(Information Opens)

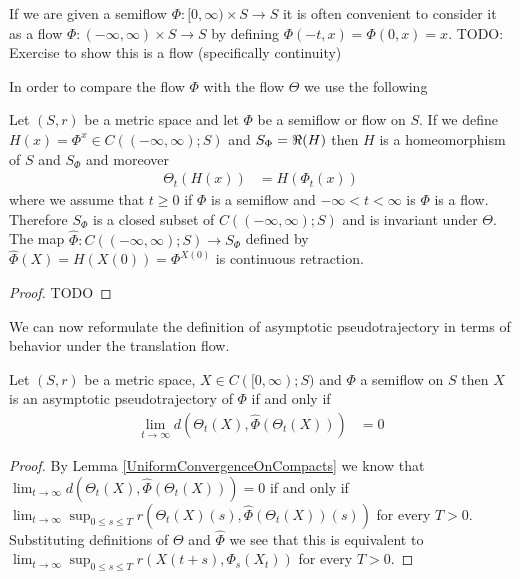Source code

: If we are given a semiflow $\Phi : [0,\infty) \times S \to S$ it is often convenient to consider it as a flow $\Phi : (-\infty,\infty) \times S \to S$ by defining $\Phi(-t,x) = \Phi(0,x) = x$.  TODO: Exercise to show this is a flow (specifically continuity)

In order to compare the flow $\Phi$ with the flow $\Theta$ we use the following
\begin{prop}Let $(S,r)$ be a metric space and let $\Phi$ be a semiflow or flow on $S$.  If we define $H(x) = \Phi^x \in C((-\infty, \infty); S)$ and $S_\Phi = \Re(H)$ then $H$ is a homeomorphism of $S$ and $S_\Phi$ and moreover
\begin{align*}
\Theta_t (H(x)) &= H(\Phi_t(x))
\end{align*}
where we assume that $t \geq 0$ if $\Phi$ is a semiflow and $-\infty < t < \infty$ is $\Phi$ is a flow.  Therefore $S_\Phi$ is a closed subset of $C((-\infty, \infty); S)$ and is invariant under $\Theta$.  The map $\hat{\Phi} : C((-\infty, \infty);S) \to S_\Phi$ defined by $\hat{\Phi}(X) = H(X(0)) = \Phi^{X(0)}$ is continuous retraction.
\end{prop}
\begin{proof}
TODO
\end{proof}

We can now reformulate the definition of asymptotic pseudotrajectory in terms of behavior under the translation flow.
\begin{lem}Let $(S,r)$ be a metric space, $X \in C([0,\infty); S)$ and $\Phi$ a semiflow on $S$ then $X$ is an asymptotic pseudotrajectory of $\Phi$ if and only if
\begin{align*}
\lim_{t \to \infty} d(\Theta_t(X), \hat{\Phi}(\Theta_t(X))) &= 0
\end{align*}
\end{lem}
\begin{proof}
By Lemma \ref{UniformConvergenceOnCompacts} we know that $\lim_{t \to \infty} d(\Theta_t(X), \hat{\Phi}(\Theta_t(X))) = 0$ if and only if $\lim_{t \to \infty} \sup_{0 \leq s \leq T} r(\Theta_t(X)(s), \hat{\Phi}(\Theta_t(X))(s)) $ for every $T>0$.  Substituting definitions of $\Theta$ and $\hat{\Phi}$ we see that this is equivalent to
$\lim_{t \to \infty} \sup_{0 \leq s \leq T} r(X(t+s), \Phi_s(X_t)) $ for every $T>0$.  
\end{proof}

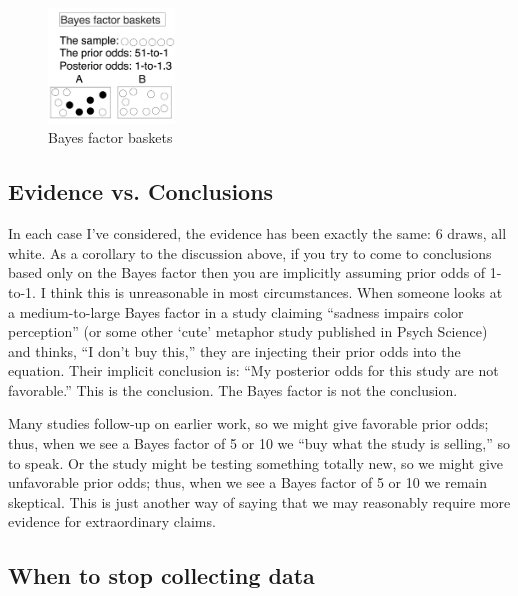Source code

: \begin{figure}[h]
\centering
\includegraphics[width=0.3\textwidth]{pic/p05c03-snip22.png}
\caption{Bayes factor baskets}
\label{fig:p05c03-snip22}
\end{figure}


\subsection{Evidence vs. Conclusions}

In each case I've considered, the evidence has been exactly the same: 6 draws, all white. As a corollary to the discussion above, if you try to come to conclusions based only on the Bayes factor then you are implicitly assuming prior odds of 1-to-1. I think this is unreasonable in most circumstances. When someone looks at a medium-to-large Bayes factor in a study claiming ``sadness impairs color perception'' (or some other ‘cute' metaphor study published in Psych Science) and thinks, ``I don't buy this,'' they are injecting their prior odds into the equation. Their implicit conclusion is: ``My posterior odds for this study are not favorable.'' This is the conclusion. The Bayes factor is not the conclusion.

Many studies follow-up on earlier work, so we might give favorable prior odds; thus, when we see a Bayes factor of 5 or 10 we ``buy what the study is selling,'' so to speak. Or the study might be testing something totally new, so we might give unfavorable prior odds; thus, when we see a Bayes factor of 5 or 10 we remain skeptical. This is just another way of saying that we may reasonably require more evidence for extraordinary claims.

\subsection{When to stop collecting data}

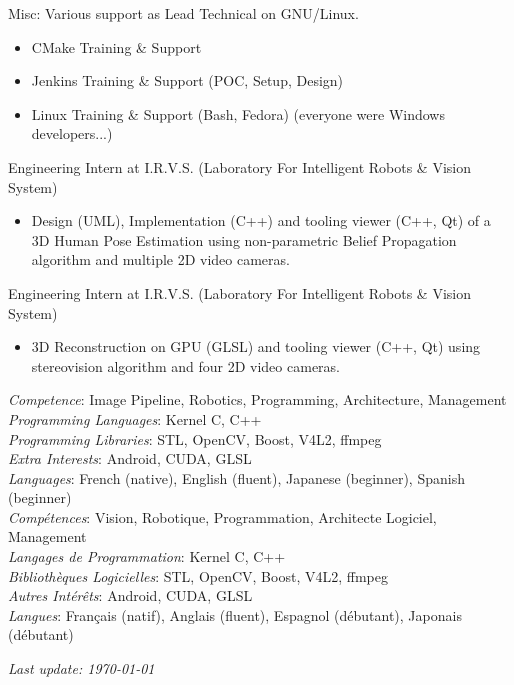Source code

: \documentclass{article}
\begin{document}
\begin{llist}
{Misc:
Various support as Lead Technical on GNU/Linux.
\begin{itemize}
\item CMake Training \& Support
\item Jenkins Training \& Support (POC, Setup, Design)
\item Linux Training \& Support (Bash, Fedora) (everyone were Windows developers...)
\end{itemize}
} {}

 {
Engineering Intern at I.R.V.S. (Laboratory For Intelligent Robots \& Vision System)
\vspace{-0.33cm}
\begin{itemize}
\item Design (UML), Implementation (C++) and tooling viewer (C++, Qt) of a
3D Human Pose Estimation using non-parametric Belief Propagation
algorithm and multiple 2D video cameras.
\end{itemize}
} {}

 {
Engineering Intern at I.R.V.S. (Laboratory For Intelligent Robots \& Vision System)
\vspace{-0.33cm}
\begin{itemize}
\item 3D Reconstruction on GPU (GLSL) and tooling viewer (C++, Qt) using stereovision algorithm and four 2D video cameras.
\end{itemize}
} {}

 {
{\em Competence}: Image Pipeline, Robotics, Programming, Architecture, Management \\
{\em Programming Languages}: Kernel C, C++ \\
{\em Programming Libraries}: STL, OpenCV, Boost, V4L2, ffmpeg \\
{\em Extra Interests}: Android, CUDA, GLSL \\
{\em Languages}: French (native), English (fluent), Japanese (beginner), Spanish
(beginner) \\
} {
{\em Comp\'{e}tences}: Vision, Robotique, Programmation, Architecte Logiciel,
Management \\
{\em Langages de Programmation}: Kernel C, C++ \\
{\em Biblioth\`{e}ques Logicielles}: STL, OpenCV, Boost, V4L2, ffmpeg \\
{\em Autres Int\'{e}r\^{e}ts}: Android, CUDA, GLSL \\
{\em Langues}: Fran\c{c}ais (natif), Anglais (fluent), Espagnol (d\'{e}butant),
Japonais (d\'{e}butant) \\
}


\end{llist}

{\em Last update: \today}
\end{document}
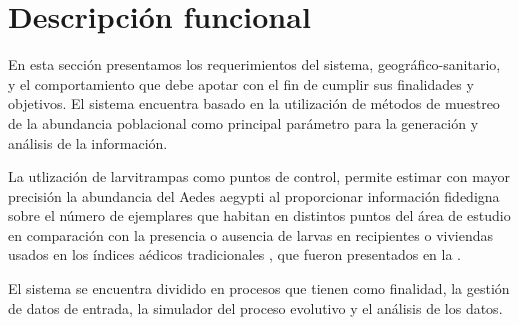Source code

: \section{Descripción funcional}
En esta sección presentamos los requerimientos del sistema, geográfico-sanitario, y el
comportamiento que debe apotar con el fin de cumplir sus finalidades y objetivos. El sistema
encuentra basado en la utilización de métodos de muestreo de la abundancia poblacional como
principal parámetro para la generación y análisis de la información.

La utlización de larvitrampas como puntos de control, permite estimar con mayor precisión la
abundancia del Aedes aegypti al proporcionar información fidedigna sobre el número de ejemplares
que habitan en distintos puntos del área de estudio en comparación con la presencia o ausencia de
larvas en recipientes o viviendas usados en los índices aédicos tradicionales
\citet{NINO2011}, que fueron presentados en la .

El sistema se encuentra dividido en procesos que tienen como finalidad, la gestión de datos de
entrada, la simulador del proceso evolutivo y el análisis de los datos.




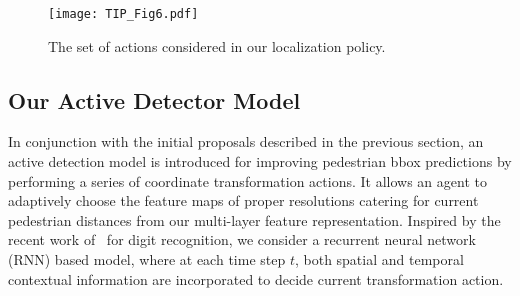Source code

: \documentclass[10pt,journal,compsoc,twoside]{IEEEtran}
\begin{document}
\begin{figure}[!t]
\centering
\texttt{[image: TIP\_Fig6.pdf]}
\caption{The set of actions considered in our localization policy.}
\label{fig_6}
\end{figure}


\subsection{Our Active Detector Model}

In conjunction with the initial proposals described in the previous section,
an active detection model is introduced for improving pedestrian bbox predictions by performing a series of coordinate transformation actions.
It allows an agent to adaptively choose the feature maps of proper resolutions catering for current pedestrian distances from our multi-layer feature representation.
Inspired by the recent work of~\cite{MnihEtAl:nips14} for digit recognition, we consider a recurrent neural network (RNN) based model,
where at each time step $t$, both spatial and temporal contextual information are incorporated to decide current transformation action.
\end{document}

(Information Closes)

• Exercise
Leave every picture out and output the records exactly.

• Answer
Source code

: If we are given a semiflow $\Phi : [0,\infty) \times S \to S$ it is often convenient to consider it as a flow $\Phi : (-\infty,\infty) \times S \to S$ by defining $\Phi(-t,x) = \Phi(0,x) = x$.  TODO: Exercise to show this is a flow (specifically continuity)

In order to compare the flow $\Phi$ with the flow $\Theta$ we use the following
\begin{prop}Let $(S,r)$ be a metric space and let $\Phi$ be a semiflow or flow on $S$.  If we define $H(x) = \Phi^x \in C((-\infty, \infty); S)$ and $S_\Phi = \Re(H)$ then $H$ is a homeomorphism of $S$ and $S_\Phi$ and moreover
\begin{align*}
\Theta_t (H(x)) &= H(\Phi_t(x))
\end{align*}
where we assume that $t \geq 0$ if $\Phi$ is a semiflow and $-\infty < t < \infty$ is $\Phi$ is a flow.  Therefore $S_\Phi$ is a closed subset of $C((-\infty, \infty); S)$ and is invariant under $\Theta$.  The map $\hat{\Phi} : C((-\infty, \infty);S) \to S_\Phi$ defined by $\hat{\Phi}(X) = H(X(0)) = \Phi^{X(0)}$ is continuous retraction.
\end{prop}
\begin{proof}
TODO
\end{proof}

We can now reformulate the definition of asymptotic pseudotrajectory in terms of behavior under the translation flow.
\begin{lem}Let $(S,r)$ be a metric space, $X \in C([0,\infty); S)$ and $\Phi$ a semiflow on $S$ then $X$ is an asymptotic pseudotrajectory of $\Phi$ if and only if
\begin{align*}
\lim_{t \to \infty} d(\Theta_t(X), \hat{\Phi}(\Theta_t(X))) &= 0
\end{align*}
\end{lem}
\begin{proof}
By Lemma \ref{UniformConvergenceOnCompacts} we know that $\lim_{t \to \infty} d(\Theta_t(X), \hat{\Phi}(\Theta_t(X))) = 0$ if and only if $\lim_{t \to \infty} \sup_{0 \leq s \leq T} r(\Theta_t(X)(s), \hat{\Phi}(\Theta_t(X))(s)) $ for every $T>0$.  Substituting definitions of $\Theta$ and $\hat{\Phi}$ we see that this is equivalent to
$\lim_{t \to \infty} \sup_{0 \leq s \leq T} r(X(t+s), \Phi_s(X_t)) $ for every $T>0$.  
\end{proof}

Source code

: \begin{figure}[h]
\centering
\includegraphics[width=0.3\textwidth]{pic/p05c03-snip22.png}
\caption{Bayes factor baskets}
\label{fig:p05c03-snip22}
\end{figure}


\subsection{Evidence vs. Conclusions}

In each case I've considered, the evidence has been exactly the same: 6 draws, all white. As a corollary to the discussion above, if you try to come to conclusions based only on the Bayes factor then you are implicitly assuming prior odds of 1-to-1. I think this is unreasonable in most circumstances. When someone looks at a medium-to-large Bayes factor in a study claiming ``sadness impairs color perception'' (or some other ‘cute' metaphor study published in Psych Science) and thinks, ``I don't buy this,'' they are injecting their prior odds into the equation. Their implicit conclusion is: ``My posterior odds for this study are not favorable.'' This is the conclusion. The Bayes factor is not the conclusion.

Many studies follow-up on earlier work, so we might give favorable prior odds; thus, when we see a Bayes factor of 5 or 10 we ``buy what the study is selling,'' so to speak. Or the study might be testing something totally new, so we might give unfavorable prior odds; thus, when we see a Bayes factor of 5 or 10 we remain skeptical. This is just another way of saying that we may reasonably require more evidence for extraordinary claims.

\subsection{When to stop collecting data}

Source code

: \documentclass{article}
\begin{document}
\begin{llist}
{Misc:
Various support as Lead Technical on GNU/Linux.
\begin{itemize}
\item CMake Training \& Support
\item Jenkins Training \& Support (POC, Setup, Design)
\item Linux Training \& Support (Bash, Fedora) (everyone were Windows developers...)
\end{itemize}
} {}

 {
Engineering Intern at I.R.V.S. (Laboratory For Intelligent Robots \& Vision System)
\vspace{-0.33cm}
\begin{itemize}
\item Design (UML), Implementation (C++) and tooling viewer (C++, Qt) of a
3D Human Pose Estimation using non-parametric Belief Propagation
algorithm and multiple 2D video cameras.
\end{itemize}
} {}

 {
Engineering Intern at I.R.V.S. (Laboratory For Intelligent Robots \& Vision System)
\vspace{-0.33cm}
\begin{itemize}
\item 3D Reconstruction on GPU (GLSL) and tooling viewer (C++, Qt) using stereovision algorithm and four 2D video cameras.
\end{itemize}
} {}

 {
{\em Competence}: Image Pipeline, Robotics, Programming, Architecture, Management \\
{\em Programming Languages}: Kernel C, C++ \\
{\em Programming Libraries}: STL, OpenCV, Boost, V4L2, ffmpeg \\
{\em Extra Interests}: Android, CUDA, GLSL \\
{\em Languages}: French (native), English (fluent), Japanese (beginner), Spanish
(beginner) \\
} {
{\em Comp\'{e}tences}: Vision, Robotique, Programmation, Architecte Logiciel,
Management \\
{\em Langages de Programmation}: Kernel C, C++ \\
{\em Biblioth\`{e}ques Logicielles}: STL, OpenCV, Boost, V4L2, ffmpeg \\
{\em Autres Int\'{e}r\^{e}ts}: Android, CUDA, GLSL \\
{\em Langues}: Fran\c{c}ais (natif), Anglais (fluent), Espagnol (d\'{e}butant),
Japonais (d\'{e}butant) \\
}


\end{llist}

{\em Last update: \today}
\end{document}
Source code

: \section{Descripción funcional}
En esta sección presentamos los requerimientos del sistema, geográfico-sanitario, y el
comportamiento que debe apotar con el fin de cumplir sus finalidades y objetivos. El sistema
encuentra basado en la utilización de métodos de muestreo de la abundancia poblacional como
principal parámetro para la generación y análisis de la información.

La utlización de larvitrampas como puntos de control, permite estimar con mayor precisión la
abundancia del Aedes aegypti al proporcionar información fidedigna sobre el número de ejemplares
que habitan en distintos puntos del área de estudio en comparación con la presencia o ausencia de
larvas en recipientes o viviendas usados en los índices aédicos tradicionales
\citet{NINO2011}, que fueron presentados en la .

El sistema se encuentra dividido en procesos que tienen como finalidad, la gestión de datos de
entrada, la simulador del proceso evolutivo y el análisis de los datos.




Source code

: \documentclass[10pt,journal,compsoc,twoside]{IEEEtran}
\begin{document}
\begin{figure}[!t]
\centering
\texttt{[image: TIP\_Fig6.pdf]}
\caption{The set of actions considered in our localization policy.}
\label{fig_6}
\end{figure}


\subsection{Our Active Detector Model}

In conjunction with the initial proposals described in the previous section,
an active detection model is introduced for improving pedestrian bbox predictions by performing a series of coordinate transformation actions.
It allows an agent to adaptively choose the feature maps of proper resolutions catering for current pedestrian distances from our multi-layer feature representation.
Inspired by the recent work of~\cite{MnihEtAl:nips14} for digit recognition, we consider a recurrent neural network (RNN) based model,
where at each time step $t$, both spatial and temporal contextual information are incorporated to decide current transformation action.
\end{document}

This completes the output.